Statistical analysis
Participants were grouped according to EVH test response (EIB+ or EIB−) and sex. Independent samples t-tests assessed between-group (EIB+ vs. EIB−; male vs. female) differences in baseline spirometry, average percentage of MVV achieved during EVH, peak fall in FEV1, and MDP items. Receiver operator characteristic (ROC) curves were determined for MDP items that differed between EIB+ and EIB− groups. Stepwise multiple regression was performed using the peak fall in FEV1 as the dependent variable and MDP items as candidate predictors. Mixed model repeated measures ANOVA assessed the effects of time (baseline and 3, 10, 15, and 20-min post-EVH test) on FEV1, with a between-subjects factor of EIB diagnosis (EIB+ vs. EIB−). Significant main and interaction effects were followed by independent samples t-tests at each measurement point. Within-group changes in FEV1 were assessed using one-way repeated measures ANOVA followed by Tukey's post-hoc test. A Cochran Q test followed by a McNemar post-hoc test assessed differences in the number of EIB+ and EIB− diagnoses based on each FI criteria. Pearson's correlation coefficient was used to determine the relationship between selected variables. Statistical significance was set at P < 0.05, except for the McNemar test, which was set at P < 0.0083. For significant differences, 95% confidence intervals are presented. Effect sizes are presented as Cohen's d. Data were analyzed using IBM SPSS Statistics V26.0 and presented as mean ± SD unless indicated otherwise.
Results
One participant had a baseline FEV1 < 70% of predicted and therefore could not perform an EVH test. Five participants did not achieve an average MVV and not experience a ≥10% fall in FEV1 from pre-to-post-EVH test. One of these five participants accepted the invitation to repeat the EVH test on a separate day. During their second EVH test, this participant was again unable to achieve an average MVV and did not experience a ≥10% fall in FEV1 from pre-to-post-EVH test. Accordingly, all five participants were excluded from further analysis. Therefore, 47 participants (male = 27; female = 20) completed a valid EVH test (Figure 1). Of this cohort, 4 (9%) had a current GP diagnosis of asthma and none had a current EIB diagnosis.

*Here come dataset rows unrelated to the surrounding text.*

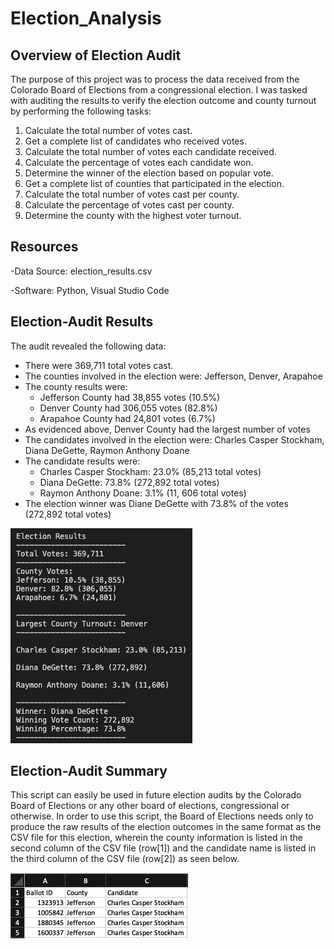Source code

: # Election_Analysis

## Overview of Election Audit
The purpose of this project was to process the data received from the Colorado Board of Elections from a congressional election. I was tasked with auditing the results to verify the election outcome and county turnout by performing the following tasks:

1. Calculate the total number of votes cast.
2. Get a complete list of candidates who received votes. 
3. Calculate the total number of votes each candidate received. 
4. Calculate the percentage of votes each candidate won.
5. Determine the winner of the election based on popular vote.
6. Get a complete list of counties that participated in the election.
7. Calculate the total number of votes cast per county.
8. Calculate the percentage of votes cast per county.
9. Determine the county with the highest voter turnout.

## Resources
-Data Source: election_results.csv

-Software: Python, Visual Studio Code

## Election-Audit Results
The audit revealed the following data:
  - There were 369,711 total votes cast.
  - The counties involved in the election were: Jefferson, Denver, Arapahoe
  - The county results were:
    - Jefferson County had 38,855 votes (10.5%)
    - Denver County had 306,055 votes (82.8%)
    - Arapahoe County had 24,801 votes (6.7%)
  - As evidenced above, Denver County had the largest number of votes
  - The candidates involved in the election were: Charles Casper Stockham, Diana DeGette, Raymon Anthony Doane
  - The candidate results were: 
    - Charles Casper Stockham: 23.0% (85,213 total votes)
    - Diana DeGette: 73.8% (272,892 total votes)
    - Raymon Anthony Doane: 3.1% (11, 606 total votes)
  - The election winner was Diane DeGette with 73.8% of the votes (272,892 total votes)

![](Election_Results.png)

## Election-Audit Summary
This script can easily be used in future election audits by the Colorado Board of Elections or any other board of elections, congressional or otherwise. In order to use this script, the Board of Elections needs only to produce the raw results of the election outcomes in the same format as the CSV file for this election, wherein the county information is listed in the second column of the CSV file (row[1]) and the candidate name is listed in the third column of the CSV file (row[2]) as seen below. 

![](Election_CSV.png)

Figure 1. Participant flow diagram. FEV1, forced expiratory volume in 1 s; EVH, eucapnic voluntary hyperpnea; MVV, maximal voluntary ventilation.
Baseline spirometry
Baseline spirometry (Table 1) was not different between EIB+ and EIB− groups (P = 0.273–0.816; d = 0.09–0.41). FEV1 (% predicted) was lower in males (91 ± 10%) than females (97 ± 9%) [P = 0.032; 95% CI (−12, −0.6%); d = 0.63]. FVC (% predicted) was lower in males (94 ± 10%) than females (100 ± 10%) [P = 0.050; 95% CI (−11, −0.0004%); d = 0.58].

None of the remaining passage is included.